Sustainability. Corporate Social Responsibility. Business ethics. These words are part of the new business language now being spoken in boardrooms of the largest organizations, and conference rooms of the smallest companies. Practically overnight thousands of experts have emerged who claim to know how to operate a business that is ethical, sustainable and profitable. Many business enterprises, large and small, are scrambling to adopt practices, policies and programs that will allow them to develop a platform that is socially, morally and environmentally responsible. Are you one of them?
What propelled the rise of Corporate Responsibility is most likely a dismally shameful decade of Corporate Irresponsibility. Since 2000, we’ve witnessed the downfall of some of the world’s most respected companies—Enron, Parmalat and WorldCom and to name a few. More recently, we’ve learned that executives from American International Group, Inc. (AIG), who really ought to know something about risky behavior, spent hundreds of thousands of dollars pampering themselves at a posh California resort just days after the life insurance company they work for received a bailout from the federal government. Talk about a moral compass pointed in the wrong direction!
A seemingly never-ending series of corporate impropriety and scandal that has run the gamut from the exploitation of human labor in U.S. manufacturers’ overseas sweatshops to the unregulated and potentially dangerous practices in the food industry, has contributed to a growing public mistrust of major companies. With a raised eyebrow and a fervent voice the public is insisting that these companies be held accountable for their unethical actions.

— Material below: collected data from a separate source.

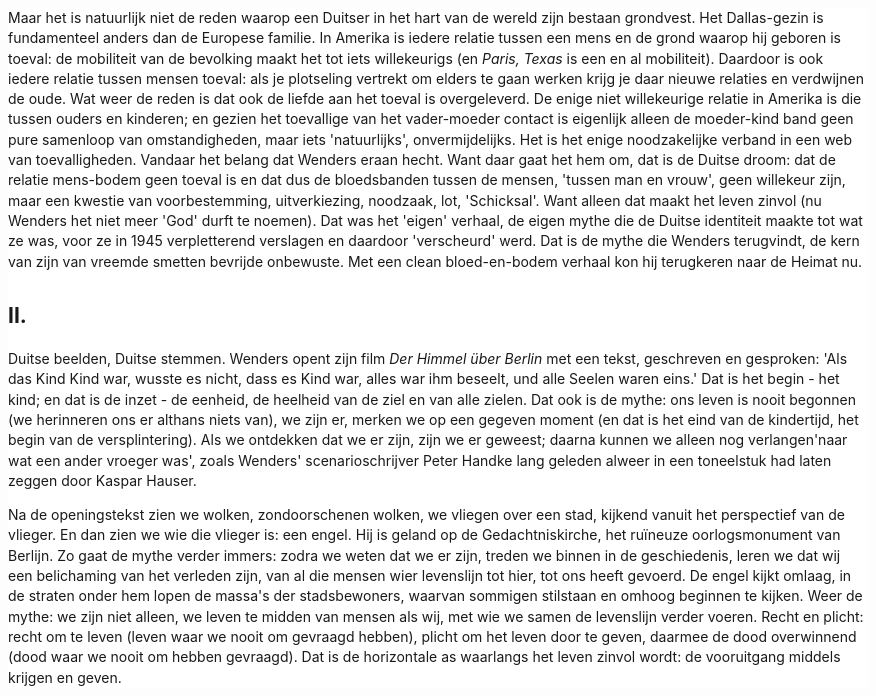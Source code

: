Maar het is natuurlijk niet de reden waarop een Duitser in het hart van
de wereld zijn bestaan grondvest. Het Dallas-gezin is fundamenteel
anders dan de Europese familie. In Amerika is iedere relatie tussen een
mens en de grond waarop hij geboren is toeval: de mobiliteit van de
bevolking maakt het tot iets willekeurigs (en *Paris, Texas* is een en
al mobiliteit). Daardoor is ook iedere relatie tussen mensen toeval: als
je plotseling vertrekt om elders te gaan werken krijg je daar nieuwe
relaties en verdwijnen de oude. Wat weer de reden is dat ook de liefde
aan het toeval is overgeleverd. De enige niet willekeurige relatie in
Amerika is die tussen ouders en kinderen; en gezien het toevallige van
het vader-moeder contact is eigenlijk alleen de moeder-kind band geen
pure samenloop van omstandigheden, maar iets 'natuurlijks',
onvermijdelijks. Het is het enige noodzakelijke verband in een web van
toevalligheden. Vandaar het belang dat Wenders eraan hecht. Want daar
gaat het hem om, dat is de Duitse droom: dat de relatie mens-bodem geen
toeval is en dat dus de bloedsbanden tussen de mensen, 'tussen man en
vrouw', geen willekeur zijn, maar een kwestie van voorbestemming,
uitverkiezing, noodzaak, lot, 'Schicksal'. Want alleen dat maakt het
leven zinvol (nu Wenders het niet meer 'God' durft te noemen). Dat was
het 'eigen' verhaal, de eigen mythe die de Duitse identiteit maakte tot
wat ze was, voor ze in 1945 verpletterend verslagen en daardoor
'verscheurd' werd. Dat is de mythe die Wenders terugvindt, de kern van
zijn van vreemde smetten bevrijde onbewuste. Met een clean
bloed-en-bodem verhaal kon hij terugkeren naar de Heimat nu.

## II.

Duitse beelden, Duitse stemmen. Wenders opent zijn film *Der Himmel über
Berlin* met een tekst, geschreven en gesproken: 'Als das Kind Kind war,
wusste es nicht, dass es Kind war, alles war ihm beseelt, und alle
Seelen waren eins.' Dat is het begin - het kind; en dat is de inzet - de
eenheid, de heelheid van de ziel en van alle zielen. Dat ook is de
mythe: ons leven is nooit begonnen (we herinneren ons er althans niets
van), we zijn er, merken we op een gegeven moment (en dat is het eind
van de kindertijd, het begin van de versplintering). Als we ontdekken
dat we er zijn, zijn we er geweest; daarna kunnen we alleen nog
verlangen'naar wat een ander vroeger was', zoals Wenders' scenarioschrijver Peter Handke lang geleden alweer in een toneelstuk had laten zeggen door
Kaspar Hauser.

Na de openingstekst zien we wolken, zondoorschenen wolken, we vliegen
over een stad, kijkend vanuit het perspectief van de vlieger. En dan
zien we wie die vlieger is: een engel. Hij is geland op de
Gedachtniskirche, het ruïneuze oorlogsmonument van Berlijn. Zo gaat de
mythe verder immers: zodra we weten dat we er zijn, treden we binnen in
de geschiedenis, leren we dat wij een belichaming van het verleden zijn,
van al die mensen wier levenslijn tot hier, tot ons heeft gevoerd. De
engel kijkt omlaag, in de straten onder hem lopen de massa's der
stadsbewoners, waarvan sommigen stilstaan en omhoog beginnen te kijken.
Weer de mythe: we zijn niet alleen, we leven te midden van mensen als
wij, met wie we samen de levenslijn verder voeren. Recht en plicht:
recht om te leven (leven waar we nooit om gevraagd hebben), plicht om
het leven door te geven, daarmee de dood overwinnend (dood waar we nooit
om hebben gevraagd). Dat is de horizontale as waarlangs het leven zinvol
wordt: de vooruitgang middels krijgen en geven.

Consumers and company stakeholders have become more judgmental of the corporate world, and rightfully so. They are recognizing that a company’s actions can have a profound and lasting impact on people, on business, and on the environment, and they are demanding that companies take responsibility for their effect on society.
In today’s world where the consumer has near-instant access to information on a company and the products or services it offers, taking your brand to the next level relies on doing what is right and good, not just what is profitable.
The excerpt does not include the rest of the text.